2.764°S, 35.914°E; summit elev. 2962 m

All times are local (unless otherwise noted)


Carbonatite lava extrusion since February 1992 has centered on [T20] (figure 27). Lava production has continued since September [1992] as new lava flows from T20 have surrounded other cones with up to 4 m of new material.

Figure (see Caption) Figure 27. Panorama of Ol Doinyo Lengai crater on 23 February 1993 looking SW from the E rim (top) and looking E from the W rim (bottom). Crater diameter is ~330 m. Drawn by C. Nyamweru from photographs taken by H. Martin and P. Robinson.

Although no activity was observed on 23 February when David Peterson, Paul Robinson, and a group of St. Lawrence Univ students descended to the crater floor for ~3.5 hours in the morning, morphological changes indicated continued lava production from vent T20. Heather Martin reported that no liquid lava was visible in the vents or on the crater floor, but that steam was being emitted from almost all of the vents, especially T5/T9 and T20 (figure 27), and from the base of the W inner crater wall. There was also a strong smell of sulfur near the vents, and intermittent rumbling, thumping, and cracking noises were heard coming from beneath the crater floor and the two vents named above. The crater floor consisted of large, relatively smooth, but heavily cracked, pale grayish-tan plates. Crystalline sulfur deposits (green/yellow/rust/white) were present along cracks. No dark, fresh flows were observed. The E-W diameter of the crater was estimated to be 330 m, and the E wall behind T5/T9 was estimated to be 32 m high. Rim cone C1 and feature A5 were very pale compared to the color of the rest of the N wall.

The upper 5 m of cone T8 was still visible after being partially buried by several younger lava flows, now white in color. The vent on the E side of the summit of T14 remained open, although younger white-to-pale gray lavas have also surrounded this 6.4-m-high cone. Yellow sulfur staining was visible on the upper slopes of both the T8 and T14 cones. Vent T5/T9 (21 m high) remained the tallest feature on the crater floor, though the sharp junction at the base of the cone indicates that it has also been surrounded by younger flows. There have been no noticeable changes since last September to the 8-m-high T15 cone, which still has pale-gray lower slopes and jagged dark upper slopes. Vent T19 and feature D, possibly an older lava flow that has been visible for several years (figure 26), have apparently been completely buried by younger flows.

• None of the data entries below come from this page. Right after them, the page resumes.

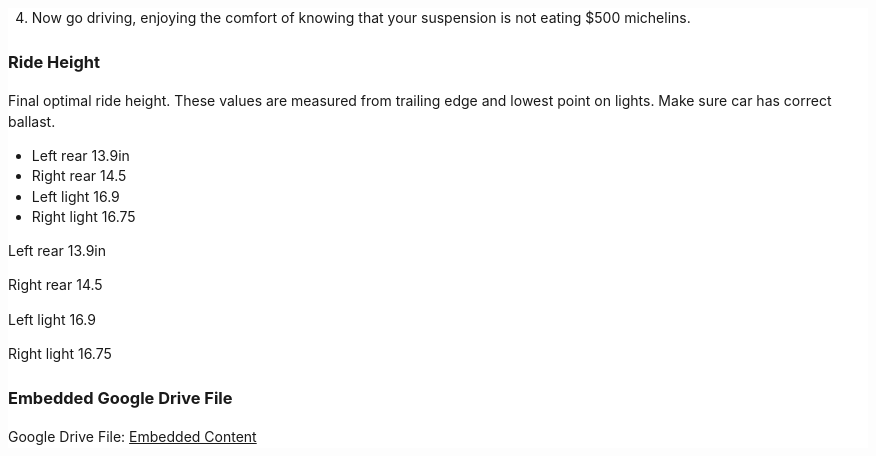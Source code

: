 4. Now go driving, enjoying the comfort of knowing that your suspension is not eating $500 michelins.

### Ride Height

[](#h.aq7rguyopu5)

Final optimal ride height. These values are measured from trailing edge and lowest point on lights. Make sure car has correct ballast.

* Left rear 13.9in
* Right rear 14.5
* Left light 16.9
* Right light 16.75

Left rear 13.9in

Right rear 14.5

Left light 16.9

Right light 16.75

[](https://drive.google.com/folderview?id=10EACGIEeqmAy88U4DnS1mGRW_E98Xqrd)

### Embedded Google Drive File

Google Drive File: [Embedded Content](https://drive.google.com/embeddedfolderview?id=10EACGIEeqmAy88U4DnS1mGRW_E98Xqrd#list)

<iframe width="100%" height="400" src="https://drive.google.com/embeddedfolderview?id=10EACGIEeqmAy88U4DnS1mGRW_E98Xqrd#list" frameborder="0"></iframe>


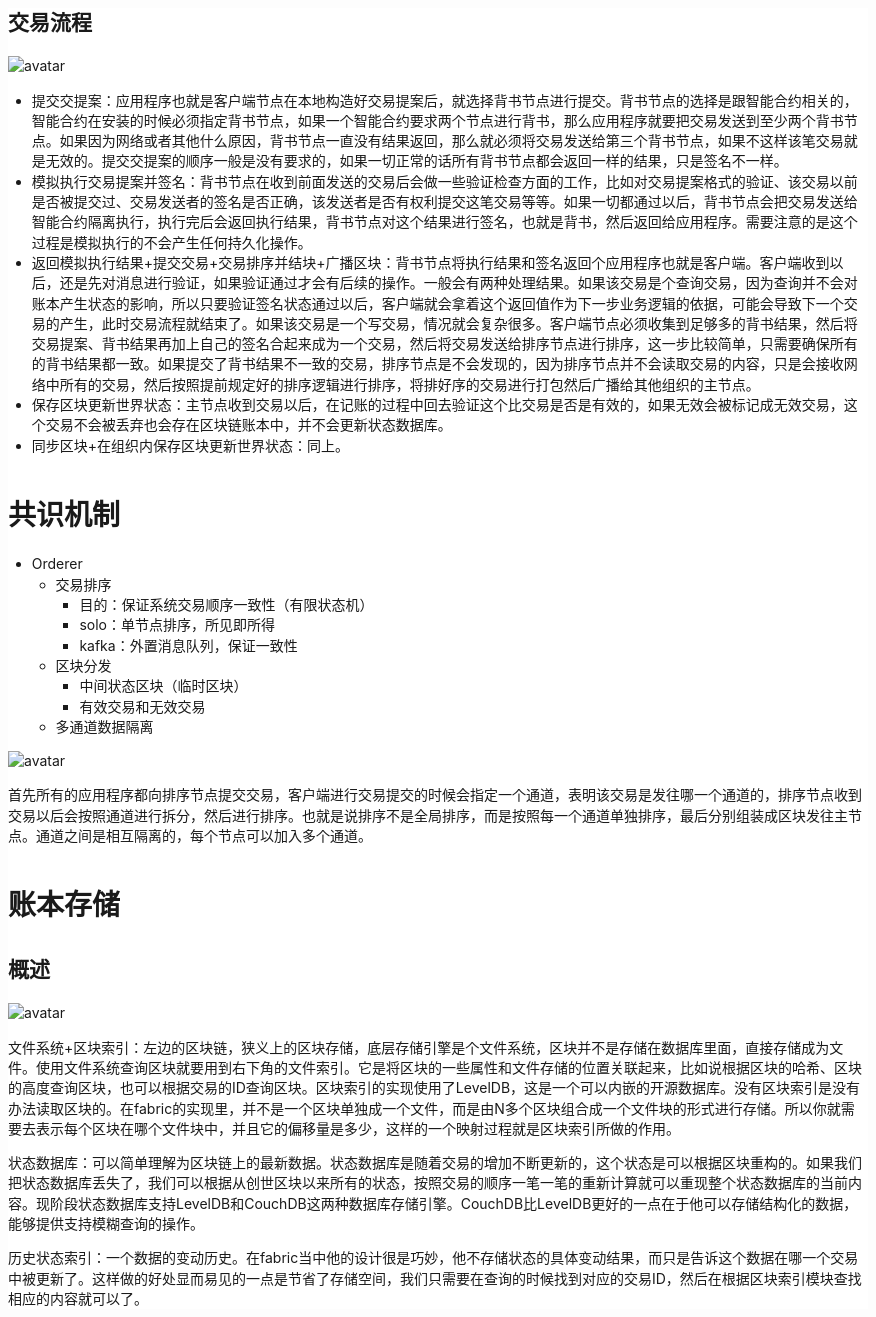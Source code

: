 ## 交易流程

![avatar](https://upload-images.jianshu.io/upload_images/13765375-61da602ef38032e6.jpg)

- 提交交提案：应用程序也就是客户端节点在本地构造好交易提案后，就选择背书节点进行提交。背书节点的选择是跟智能合约相关的，智能合约在安装的时候必须指定背书节点，如果一个智能合约要求两个节点进行背书，那么应用程序就要把交易发送到至少两个背书节点。如果因为网络或者其他什么原因，背书节点一直没有结果返回，那么就必须将交易发送给第三个背书节点，如果不这样该笔交易就是无效的。提交交提案的顺序一般是没有要求的，如果一切正常的话所有背书节点都会返回一样的结果，只是签名不一样。
- 模拟执行交易提案并签名：背书节点在收到前面发送的交易后会做一些验证检查方面的工作，比如对交易提案格式的验证、该交易以前是否被提交过、交易发送者的签名是否正确，该发送者是否有权利提交这笔交易等等。如果一切都通过以后，背书节点会把交易发送给智能合约隔离执行，执行完后会返回执行结果，背书节点对这个结果进行签名，也就是背书，然后返回给应用程序。需要注意的是这个过程是模拟执行的不会产生任何持久化操作。
- 返回模拟执行结果+提交交易+交易排序并结块+广播区块：背书节点将执行结果和签名返回个应用程序也就是客户端。客户端收到以后，还是先对消息进行验证，如果验证通过才会有后续的操作。一般会有两种处理结果。如果该交易是个查询交易，因为查询并不会对账本产生状态的影响，所以只要验证签名状态通过以后，客户端就会拿着这个返回值作为下一步业务逻辑的依据，可能会导致下一个交易的产生，此时交易流程就结束了。如果该交易是一个写交易，情况就会复杂很多。客户端节点必须收集到足够多的背书结果，然后将交易提案、背书结果再加上自己的签名合起来成为一个交易，然后将交易发送给排序节点进行排序，这一步比较简单，只需要确保所有的背书结果都一致。如果提交了背书结果不一致的交易，排序节点是不会发现的，因为排序节点并不会读取交易的内容，只是会接收网络中所有的交易，然后按照提前规定好的排序逻辑进行排序，将排好序的交易进行打包然后广播给其他组织的主节点。
- 保存区块更新世界状态：主节点收到交易以后，在记账的过程中回去验证这个比交易是否是有效的，如果无效会被标记成无效交易，这个交易不会被丢弃也会存在区块链账本中，并不会更新状态数据库。
- 同步区块+在组织内保存区块更新世界状态：同上。

# 共识机制

- Orderer
  - 交易排序
    - 目的：保证系统交易顺序一致性（有限状态机）
    - solo：单节点排序，所见即所得
    - kafka：外置消息队列，保证一致性
  - 区块分发
    - 中间状态区块（临时区块）
    - 有效交易和无效交易
  - 多通道数据隔离

![avatar](https://upload-images.jianshu.io/upload_images/13765375-a022ca2888ebd10a.jpg)

首先所有的应用程序都向排序节点提交交易，客户端进行交易提交的时候会指定一个通道，表明该交易是发往哪一个通道的，排序节点收到交易以后会按照通道进行拆分，然后进行排序。也就是说排序不是全局排序，而是按照每一个通道单独排序，最后分别组装成区块发往主节点。通道之间是相互隔离的，每个节点可以加入多个通道。

# 账本存储

## 概述

![avatar](https://upload-images.jianshu.io/upload_images/13765375-94d3ec387a0534f0.png)

文件系统+区块索引：左边的区块链，狭义上的区块存储，底层存储引擎是个文件系统，区块并不是存储在数据库里面，直接存储成为文件。使用文件系统查询区块就要用到右下角的文件索引。它是将区块的一些属性和文件存储的位置关联起来，比如说根据区块的哈希、区块的高度查询区块，也可以根据交易的ID查询区块。区块索引的实现使用了LevelDB，这是一个可以内嵌的开源数据库。没有区块索引是没有办法读取区块的。在fabric的实现里，并不是一个区块单独成一个文件，而是由N多个区块组合成一个文件块的形式进行存储。所以你就需要去表示每个区块在哪个文件块中，并且它的偏移量是多少，这样的一个映射过程就是区块索引所做的作用。

状态数据库：可以简单理解为区块链上的最新数据。状态数据库是随着交易的增加不断更新的，这个状态是可以根据区块重构的。如果我们把状态数据库丢失了，我们可以根据从创世区块以来所有的状态，按照交易的顺序一笔一笔的重新计算就可以重现整个状态数据库的当前内容。现阶段状态数据库支持LevelDB和CouchDB这两种数据库存储引擎。CouchDB比LevelDB更好的一点在于他可以存储结构化的数据，能够提供支持模糊查询的操作。

历史状态索引：一个数据的变动历史。在fabric当中他的设计很是巧妙，他不存储状态的具体变动结果，而只是告诉这个数据在哪一个交易中被更新了。这样做的好处显而易见的一点是节省了存储空间，我们只需要在查询的时候找到对应的交易ID，然后在根据区块索引模块查找相应的内容就可以了。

Based on the depth of lava that has surrounded the older T5/T9, T8, and T14 cones (1.5-4 m), the base of the crater wall, and the remains of the M2 spur, it is clear that a considerable volume of lava has been extruded since . . . 30 September 1992. The source of most or all of this lava appears to be the T20 vent . . . . Vent T20 has blackened upper slopes with an open vent on the W upper slope and a lava tunnel 2-3 m deep and 1-2 m high that extends ~50 m to the SE. The smooth lava that gently slopes up from the crater floor around T20 resulted in height estimates for T20 that varied between 7 and 14 m.

Geological Summary. The symmetrical Ol Doinyo Lengai is the only volcano known to have erupted carbonatite tephras and lavas in historical time. The prominent stratovolcano, known to the Maasai as "The Mountain of God," rises abruptly above the broad plain south of Lake Natron in the Gregory Rift Valley. The cone-building stage ended about 15,000 years ago and was followed by periodic ejection of natrocarbonatitic and nephelinite tephra during the Holocene. Historical eruptions have consisted of smaller tephra ejections and emission of numerous natrocarbonatitic lava flows on the floor of the summit crater and occasionally down the upper flanks. The depth and morphology of the northern crater have changed dramatically during the course of historical eruptions, ranging from steep crater walls about 200 m deep in the mid-20th century to shallow platforms mostly filling the crater. Long-term lava effusion in the summit crater beginning in 1983 had by the turn of the century mostly filled the northern crater; by late 1998 lava had begun overflowing the crater rim.

Information Contacts: C. Nyamweru, St. Lawrence Univ; D. Peterson, Arusha; P. Robinson, Nairobi, Kenya; H. Martin, Norwood, NY; A. Prime, Hingham, MA.